**Exercise:**
Search the material for the string "automation" and copy each line where it occurs.

**Extracted material:**

★ ★ ★ ★ ★

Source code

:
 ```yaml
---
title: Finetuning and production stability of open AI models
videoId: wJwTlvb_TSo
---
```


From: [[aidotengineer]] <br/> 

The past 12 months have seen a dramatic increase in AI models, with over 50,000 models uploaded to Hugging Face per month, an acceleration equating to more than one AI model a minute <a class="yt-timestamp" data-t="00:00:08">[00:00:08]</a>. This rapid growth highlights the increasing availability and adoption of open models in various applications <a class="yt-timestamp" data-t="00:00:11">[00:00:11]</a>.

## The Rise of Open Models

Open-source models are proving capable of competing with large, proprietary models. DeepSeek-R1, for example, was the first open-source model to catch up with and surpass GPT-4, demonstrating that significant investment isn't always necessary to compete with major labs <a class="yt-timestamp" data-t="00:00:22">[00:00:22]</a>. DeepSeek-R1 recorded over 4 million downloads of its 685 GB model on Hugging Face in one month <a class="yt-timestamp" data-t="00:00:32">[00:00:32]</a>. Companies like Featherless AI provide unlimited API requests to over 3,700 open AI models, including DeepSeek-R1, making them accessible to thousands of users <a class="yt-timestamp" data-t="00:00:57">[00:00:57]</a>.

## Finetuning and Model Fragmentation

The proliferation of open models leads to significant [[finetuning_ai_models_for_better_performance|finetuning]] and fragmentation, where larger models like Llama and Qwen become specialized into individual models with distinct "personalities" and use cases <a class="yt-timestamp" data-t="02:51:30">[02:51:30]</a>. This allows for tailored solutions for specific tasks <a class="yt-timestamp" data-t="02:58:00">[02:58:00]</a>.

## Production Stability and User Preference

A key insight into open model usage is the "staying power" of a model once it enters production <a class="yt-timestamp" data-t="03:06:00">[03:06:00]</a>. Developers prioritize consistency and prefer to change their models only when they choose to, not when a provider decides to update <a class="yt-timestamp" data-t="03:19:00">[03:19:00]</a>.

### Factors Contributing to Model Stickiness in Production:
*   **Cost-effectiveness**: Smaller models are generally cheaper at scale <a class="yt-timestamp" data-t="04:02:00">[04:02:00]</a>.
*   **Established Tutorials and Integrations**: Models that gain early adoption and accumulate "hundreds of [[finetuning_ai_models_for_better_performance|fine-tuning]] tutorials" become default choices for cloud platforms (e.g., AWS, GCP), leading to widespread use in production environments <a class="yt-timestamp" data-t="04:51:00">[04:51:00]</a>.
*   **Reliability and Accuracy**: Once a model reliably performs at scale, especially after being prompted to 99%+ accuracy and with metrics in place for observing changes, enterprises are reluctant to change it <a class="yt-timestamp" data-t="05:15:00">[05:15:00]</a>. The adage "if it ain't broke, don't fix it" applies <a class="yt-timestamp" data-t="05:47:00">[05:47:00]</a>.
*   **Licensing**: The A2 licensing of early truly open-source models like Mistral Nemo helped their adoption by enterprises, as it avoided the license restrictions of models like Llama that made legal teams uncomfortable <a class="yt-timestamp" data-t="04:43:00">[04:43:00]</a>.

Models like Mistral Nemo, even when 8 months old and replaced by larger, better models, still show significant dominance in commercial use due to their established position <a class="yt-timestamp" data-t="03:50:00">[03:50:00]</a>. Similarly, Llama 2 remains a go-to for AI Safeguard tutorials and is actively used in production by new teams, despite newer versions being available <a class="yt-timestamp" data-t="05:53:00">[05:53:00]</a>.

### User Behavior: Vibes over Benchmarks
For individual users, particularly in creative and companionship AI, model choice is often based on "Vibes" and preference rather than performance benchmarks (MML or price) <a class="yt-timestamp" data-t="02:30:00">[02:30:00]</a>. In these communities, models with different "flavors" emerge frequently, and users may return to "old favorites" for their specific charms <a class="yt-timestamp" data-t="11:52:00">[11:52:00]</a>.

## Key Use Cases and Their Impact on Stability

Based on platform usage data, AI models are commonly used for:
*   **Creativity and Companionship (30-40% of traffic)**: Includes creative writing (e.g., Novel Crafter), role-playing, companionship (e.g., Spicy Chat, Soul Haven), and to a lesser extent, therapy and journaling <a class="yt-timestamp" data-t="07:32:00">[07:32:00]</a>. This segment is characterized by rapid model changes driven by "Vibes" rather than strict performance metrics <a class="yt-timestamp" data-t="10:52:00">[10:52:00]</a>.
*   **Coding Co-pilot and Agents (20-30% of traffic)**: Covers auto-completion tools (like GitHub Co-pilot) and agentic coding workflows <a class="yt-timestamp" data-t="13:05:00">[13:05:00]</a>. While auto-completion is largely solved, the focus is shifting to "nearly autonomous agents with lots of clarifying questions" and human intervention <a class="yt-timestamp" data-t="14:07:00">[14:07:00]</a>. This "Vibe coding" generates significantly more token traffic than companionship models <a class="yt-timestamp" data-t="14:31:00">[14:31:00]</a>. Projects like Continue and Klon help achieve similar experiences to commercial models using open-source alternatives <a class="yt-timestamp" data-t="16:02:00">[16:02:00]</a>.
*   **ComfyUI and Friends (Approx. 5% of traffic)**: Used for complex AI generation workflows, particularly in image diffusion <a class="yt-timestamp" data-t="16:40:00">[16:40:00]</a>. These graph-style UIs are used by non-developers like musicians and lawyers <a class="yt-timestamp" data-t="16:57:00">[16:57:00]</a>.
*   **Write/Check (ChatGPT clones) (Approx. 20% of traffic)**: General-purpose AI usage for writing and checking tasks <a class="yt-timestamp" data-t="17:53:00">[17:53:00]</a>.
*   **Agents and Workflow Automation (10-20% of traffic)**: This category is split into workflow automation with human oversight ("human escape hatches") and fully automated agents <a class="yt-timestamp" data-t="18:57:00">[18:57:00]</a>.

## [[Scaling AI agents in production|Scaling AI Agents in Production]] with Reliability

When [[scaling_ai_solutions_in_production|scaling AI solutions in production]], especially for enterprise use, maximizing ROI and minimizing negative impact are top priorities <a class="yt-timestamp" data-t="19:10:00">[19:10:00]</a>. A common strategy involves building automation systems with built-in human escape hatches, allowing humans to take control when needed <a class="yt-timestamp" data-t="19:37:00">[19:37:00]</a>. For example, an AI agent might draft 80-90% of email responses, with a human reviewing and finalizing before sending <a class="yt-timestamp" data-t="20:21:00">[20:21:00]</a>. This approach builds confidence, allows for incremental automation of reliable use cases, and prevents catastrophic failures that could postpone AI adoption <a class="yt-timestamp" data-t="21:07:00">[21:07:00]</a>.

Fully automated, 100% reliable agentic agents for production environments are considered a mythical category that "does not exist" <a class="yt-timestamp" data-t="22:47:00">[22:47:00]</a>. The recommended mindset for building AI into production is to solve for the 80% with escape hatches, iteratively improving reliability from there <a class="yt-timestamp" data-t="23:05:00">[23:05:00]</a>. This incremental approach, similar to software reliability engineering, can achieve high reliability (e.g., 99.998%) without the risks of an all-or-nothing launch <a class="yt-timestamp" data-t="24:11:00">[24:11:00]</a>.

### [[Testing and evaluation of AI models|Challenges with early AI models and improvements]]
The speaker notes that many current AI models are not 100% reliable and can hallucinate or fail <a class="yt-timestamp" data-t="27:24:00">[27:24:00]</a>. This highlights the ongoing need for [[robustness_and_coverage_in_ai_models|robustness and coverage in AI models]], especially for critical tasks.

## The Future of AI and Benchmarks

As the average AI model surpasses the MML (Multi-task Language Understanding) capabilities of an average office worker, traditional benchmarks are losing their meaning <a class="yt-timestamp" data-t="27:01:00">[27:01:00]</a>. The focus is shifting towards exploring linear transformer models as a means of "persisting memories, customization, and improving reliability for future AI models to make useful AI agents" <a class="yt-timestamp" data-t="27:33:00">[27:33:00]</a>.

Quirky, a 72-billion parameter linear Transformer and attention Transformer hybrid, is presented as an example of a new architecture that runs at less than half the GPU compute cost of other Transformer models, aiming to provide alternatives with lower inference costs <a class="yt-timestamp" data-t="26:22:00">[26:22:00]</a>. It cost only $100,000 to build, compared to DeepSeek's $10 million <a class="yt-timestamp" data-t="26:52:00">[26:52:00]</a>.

★ ★ ★ ★ ★

**Output of the task:**
*   **Agents and Workflow Automation (10-20% of traffic)**: This category is split into workflow automation with human oversight ("human escape hatches") and fully automated agents <a class="yt-timestamp" data-t="18:57:00">[18:57:00]</a>.
When [[scaling_ai_solutions_in_production|scaling AI solutions in production]], especially for enterprise use, maximizing ROI and minimizing negative impact are top priorities <a class="yt-timestamp" data-t="19:10:00">[19:10:00]</a>. A common strategy involves building automation systems with built-in human escape hatches, allowing humans to take control when needed <a class="yt-timestamp" data-t="19:37:00">[19:37:00]</a>. For example, an AI agent might draft 80-90% of email responses, with a human reviewing and finalizing before sending <a class="yt-timestamp" data-t="20:21:00">[20:21:00]</a>. This approach builds confidence, allows for incremental automation of reliable use cases, and prevents catastrophic failures that could postpone AI adoption <a class="yt-timestamp" data-t="21:07:00">[21:07:00]</a>.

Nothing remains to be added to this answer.